To obtain the insight into the spin-related electronic occupation as symmetry breaking, the magnetization as a function of magnetic field (M-H) for different pyrochlores are conducted in Fig. 3a by a superconducting quantum interference device (SQUID) at room temperature. They all display nonlinear hysteresis loop curves, demonstrating a room-temperature ferromagnetic feature. It is interesting to note that the saturation magnetization intensity of ERO with ordered atomic configuration is obviously higher than disordered BRO and half-disordered BERO, which can be attributed to the symmetry-breaking-related spin electron reconfiguration. Based on the Goodenough-Kanamori rule27,28, the ferromagnetic feature is strongly determined by electronic hopping between completely filled eg level and empty a1g orbital (Supplementary Fig. 7). The analysis about XRD patterns and Raman spectra have confirmed that the atomic disordered-hybridization can be reflected by the thermal disturbance. The symmetry-breaking-induced orbital splitting plays a critical role in determining spin electron occupation and their exchange interaction. To better understand this point, the saturation magnetization intensity as a function of temperature are displayed in Fig. 3b, in which the temperature of the spin structure transition in BRO is obviously lower than ERO and BERO. This is due to the fact that the thermal-driven symmetry breaking from Oh to D'3d or D3d makes the asymmetric spin triplet occupation transform into symmetric spin singlet configuration, finally leading to a temperature-differentiated ferromagnetic transition. It is interesting to note that a higher ferromagnetic feature plays an important role in enhancing OER performance (Supplementary Figs. 810).

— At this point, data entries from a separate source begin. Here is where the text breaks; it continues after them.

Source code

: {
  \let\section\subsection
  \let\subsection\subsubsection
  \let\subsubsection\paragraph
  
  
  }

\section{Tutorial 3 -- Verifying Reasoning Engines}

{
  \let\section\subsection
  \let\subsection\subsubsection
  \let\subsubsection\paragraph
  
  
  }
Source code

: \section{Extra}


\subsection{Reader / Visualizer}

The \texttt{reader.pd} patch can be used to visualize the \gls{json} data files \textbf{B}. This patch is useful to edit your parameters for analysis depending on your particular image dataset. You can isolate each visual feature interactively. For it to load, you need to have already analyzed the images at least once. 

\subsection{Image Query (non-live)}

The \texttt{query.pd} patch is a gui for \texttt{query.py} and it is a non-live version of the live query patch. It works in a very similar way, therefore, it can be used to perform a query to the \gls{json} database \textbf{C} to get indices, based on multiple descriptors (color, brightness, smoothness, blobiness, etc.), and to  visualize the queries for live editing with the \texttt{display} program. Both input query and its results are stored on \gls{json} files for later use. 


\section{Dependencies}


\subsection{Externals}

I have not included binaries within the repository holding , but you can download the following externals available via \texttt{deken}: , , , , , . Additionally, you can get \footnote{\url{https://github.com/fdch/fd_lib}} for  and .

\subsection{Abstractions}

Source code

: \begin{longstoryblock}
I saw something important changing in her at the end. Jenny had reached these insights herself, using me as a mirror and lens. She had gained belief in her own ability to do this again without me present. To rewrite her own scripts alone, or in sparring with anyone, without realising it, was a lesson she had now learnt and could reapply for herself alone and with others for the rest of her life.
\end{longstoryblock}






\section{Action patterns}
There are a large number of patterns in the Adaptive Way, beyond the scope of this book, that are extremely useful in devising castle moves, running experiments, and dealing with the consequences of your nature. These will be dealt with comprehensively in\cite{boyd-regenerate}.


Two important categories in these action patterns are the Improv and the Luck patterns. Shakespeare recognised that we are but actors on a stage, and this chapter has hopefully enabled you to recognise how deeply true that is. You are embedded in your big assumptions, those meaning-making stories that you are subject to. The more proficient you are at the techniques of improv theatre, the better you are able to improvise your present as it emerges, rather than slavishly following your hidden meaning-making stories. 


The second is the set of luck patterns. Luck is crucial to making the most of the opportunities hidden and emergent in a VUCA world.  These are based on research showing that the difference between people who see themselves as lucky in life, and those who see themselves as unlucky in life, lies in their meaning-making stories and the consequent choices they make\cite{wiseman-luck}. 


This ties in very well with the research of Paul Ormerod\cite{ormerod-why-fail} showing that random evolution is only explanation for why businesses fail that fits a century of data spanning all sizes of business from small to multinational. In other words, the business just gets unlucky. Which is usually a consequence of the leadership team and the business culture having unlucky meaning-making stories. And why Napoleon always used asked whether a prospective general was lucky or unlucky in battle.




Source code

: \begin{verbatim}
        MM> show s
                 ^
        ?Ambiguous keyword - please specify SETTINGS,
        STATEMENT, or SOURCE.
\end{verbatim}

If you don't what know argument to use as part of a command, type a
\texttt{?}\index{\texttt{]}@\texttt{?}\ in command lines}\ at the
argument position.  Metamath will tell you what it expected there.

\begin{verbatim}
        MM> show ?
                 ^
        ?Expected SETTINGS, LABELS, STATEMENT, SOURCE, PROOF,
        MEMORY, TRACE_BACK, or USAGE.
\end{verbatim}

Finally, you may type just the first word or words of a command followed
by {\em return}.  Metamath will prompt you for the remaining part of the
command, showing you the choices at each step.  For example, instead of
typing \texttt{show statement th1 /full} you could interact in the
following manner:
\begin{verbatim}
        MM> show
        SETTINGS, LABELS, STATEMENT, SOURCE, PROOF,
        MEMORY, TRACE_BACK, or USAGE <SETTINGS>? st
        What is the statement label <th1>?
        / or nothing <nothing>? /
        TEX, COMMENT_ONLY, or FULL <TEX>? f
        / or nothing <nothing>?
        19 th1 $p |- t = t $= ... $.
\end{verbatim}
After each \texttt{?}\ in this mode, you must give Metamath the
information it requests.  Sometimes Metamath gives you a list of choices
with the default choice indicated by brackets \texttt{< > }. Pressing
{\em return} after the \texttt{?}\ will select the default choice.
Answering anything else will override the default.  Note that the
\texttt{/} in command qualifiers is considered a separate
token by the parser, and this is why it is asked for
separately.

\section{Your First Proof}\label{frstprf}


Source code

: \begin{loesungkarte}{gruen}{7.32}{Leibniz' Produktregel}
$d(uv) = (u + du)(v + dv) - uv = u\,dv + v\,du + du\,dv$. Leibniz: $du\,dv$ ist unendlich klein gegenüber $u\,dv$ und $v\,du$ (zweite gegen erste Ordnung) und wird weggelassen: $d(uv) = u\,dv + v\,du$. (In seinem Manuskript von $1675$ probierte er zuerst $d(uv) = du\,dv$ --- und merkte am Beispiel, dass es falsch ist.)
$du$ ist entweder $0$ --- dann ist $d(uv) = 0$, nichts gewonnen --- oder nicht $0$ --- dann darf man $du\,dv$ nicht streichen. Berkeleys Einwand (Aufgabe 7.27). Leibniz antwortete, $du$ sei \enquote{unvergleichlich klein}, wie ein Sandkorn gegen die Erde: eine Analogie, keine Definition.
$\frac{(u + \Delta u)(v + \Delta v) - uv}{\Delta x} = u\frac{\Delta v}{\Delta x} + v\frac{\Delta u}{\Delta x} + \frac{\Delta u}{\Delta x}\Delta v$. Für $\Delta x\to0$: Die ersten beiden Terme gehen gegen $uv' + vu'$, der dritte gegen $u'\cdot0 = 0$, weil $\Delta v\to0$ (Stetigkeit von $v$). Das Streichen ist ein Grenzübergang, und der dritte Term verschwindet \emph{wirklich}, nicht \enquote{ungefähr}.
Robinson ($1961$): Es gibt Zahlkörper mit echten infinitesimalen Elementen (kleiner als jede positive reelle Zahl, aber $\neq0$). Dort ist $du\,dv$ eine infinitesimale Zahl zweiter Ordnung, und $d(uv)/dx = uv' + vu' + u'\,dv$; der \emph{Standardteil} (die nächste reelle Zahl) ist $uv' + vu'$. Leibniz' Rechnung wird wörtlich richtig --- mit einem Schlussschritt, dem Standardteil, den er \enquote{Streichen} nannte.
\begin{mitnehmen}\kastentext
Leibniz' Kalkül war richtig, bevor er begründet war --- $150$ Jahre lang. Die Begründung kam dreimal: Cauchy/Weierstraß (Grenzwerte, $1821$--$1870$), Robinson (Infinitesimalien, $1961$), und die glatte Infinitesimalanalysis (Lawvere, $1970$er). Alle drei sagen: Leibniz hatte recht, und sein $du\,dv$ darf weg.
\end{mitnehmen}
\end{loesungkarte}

Fig. 3: Spin-related electronic structure characterization.
figure 3

a Room temperature magnetic hysteresis loops of BERO, BRO and ERO. b Temperature dependence of the magnetic susceptibility measured at 1000 Oe external magnetic-field cooling (FC). c The specific heat Cv as a function of temperature. d EELS spectra, (e) ESR spectra and (f) The electrical conductivity of BERO, BRO and ERO.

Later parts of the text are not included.